The task –
Every word in the data below belongs in your copy, exactly as given; the pictures do not.

═══ Exercise materials ═══

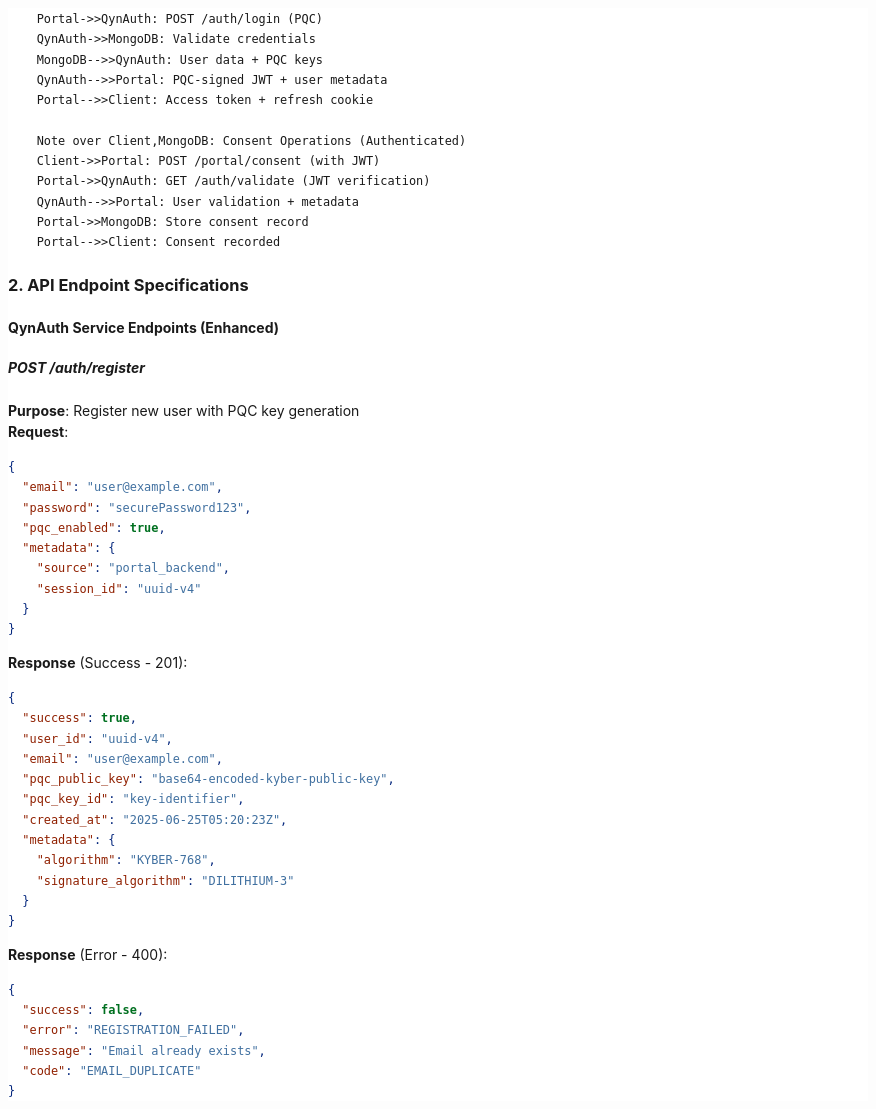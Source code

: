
 ```mermaid
    Portal->>QynAuth: POST /auth/login (PQC)
    QynAuth->>MongoDB: Validate credentials
    MongoDB-->>QynAuth: User data + PQC keys
    QynAuth-->>Portal: PQC-signed JWT + user metadata
    Portal-->>Client: Access token + refresh cookie
    
    Note over Client,MongoDB: Consent Operations (Authenticated)
    Client->>Portal: POST /portal/consent (with JWT)
    Portal->>QynAuth: GET /auth/validate (JWT verification)
    QynAuth-->>Portal: User validation + metadata
    Portal->>MongoDB: Store consent record
    Portal-->>Client: Consent recorded
```

### 2. API Endpoint Specifications

#### QynAuth Service Endpoints (Enhanced)

##### POST /auth/register
**Purpose**: Register new user with PQC key generation  
**Request**:
```json
{
  "email": "user@example.com",
  "password": "securePassword123",
  "pqc_enabled": true,
  "metadata": {
    "source": "portal_backend",
    "session_id": "uuid-v4"
  }
}
```

**Response** (Success - 201):
```json
{
  "success": true,
  "user_id": "uuid-v4",
  "email": "user@example.com",
  "pqc_public_key": "base64-encoded-kyber-public-key",
  "pqc_key_id": "key-identifier",
  "created_at": "2025-06-25T05:20:23Z",
  "metadata": {
    "algorithm": "KYBER-768",
    "signature_algorithm": "DILITHIUM-3"
  }
}
```

**Response** (Error - 400):
```json
{
  "success": false,
  "error": "REGISTRATION_FAILED",
  "message": "Email already exists",
  "code": "EMAIL_DUPLICATE"
}
```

═══

Problem solution –
Source code

:
 ```mermaid
    Portal->>QynAuth: POST /auth/login (PQC)
    QynAuth->>MongoDB: Validate credentials
    MongoDB-->>QynAuth: User data + PQC keys
    QynAuth-->>Portal: PQC-signed JWT + user metadata
    Portal-->>Client: Access token + refresh cookie
    
    Note over Client,MongoDB: Consent Operations (Authenticated)
    Client->>Portal: POST /portal/consent (with JWT)
    Portal->>QynAuth: GET /auth/validate (JWT verification)
    QynAuth-->>Portal: User validation + metadata
    Portal->>MongoDB: Store consent record
    Portal-->>Client: Consent recorded
```

### 2. API Endpoint Specifications

#### QynAuth Service Endpoints (Enhanced)

##### POST /auth/register
**Purpose**: Register new user with PQC key generation  
**Request**:
```json
{
  "email": "user@example.com",
  "password": "securePassword123",
  "pqc_enabled": true,
  "metadata": {
    "source": "portal_backend",
    "session_id": "uuid-v4"
  }
}
```

**Response** (Success - 201):
```json
{
  "success": true,
  "user_id": "uuid-v4",
  "email": "user@example.com",
  "pqc_public_key": "base64-encoded-kyber-public-key",
  "pqc_key_id": "key-identifier",
  "created_at": "2025-06-25T05:20:23Z",
  "metadata": {
    "algorithm": "KYBER-768",
    "signature_algorithm": "DILITHIUM-3"
  }
}
```

**Response** (Error - 400):
```json
{
  "success": false,
  "error": "REGISTRATION_FAILED",
  "message": "Email already exists",
  "code": "EMAIL_DUPLICATE"
}
```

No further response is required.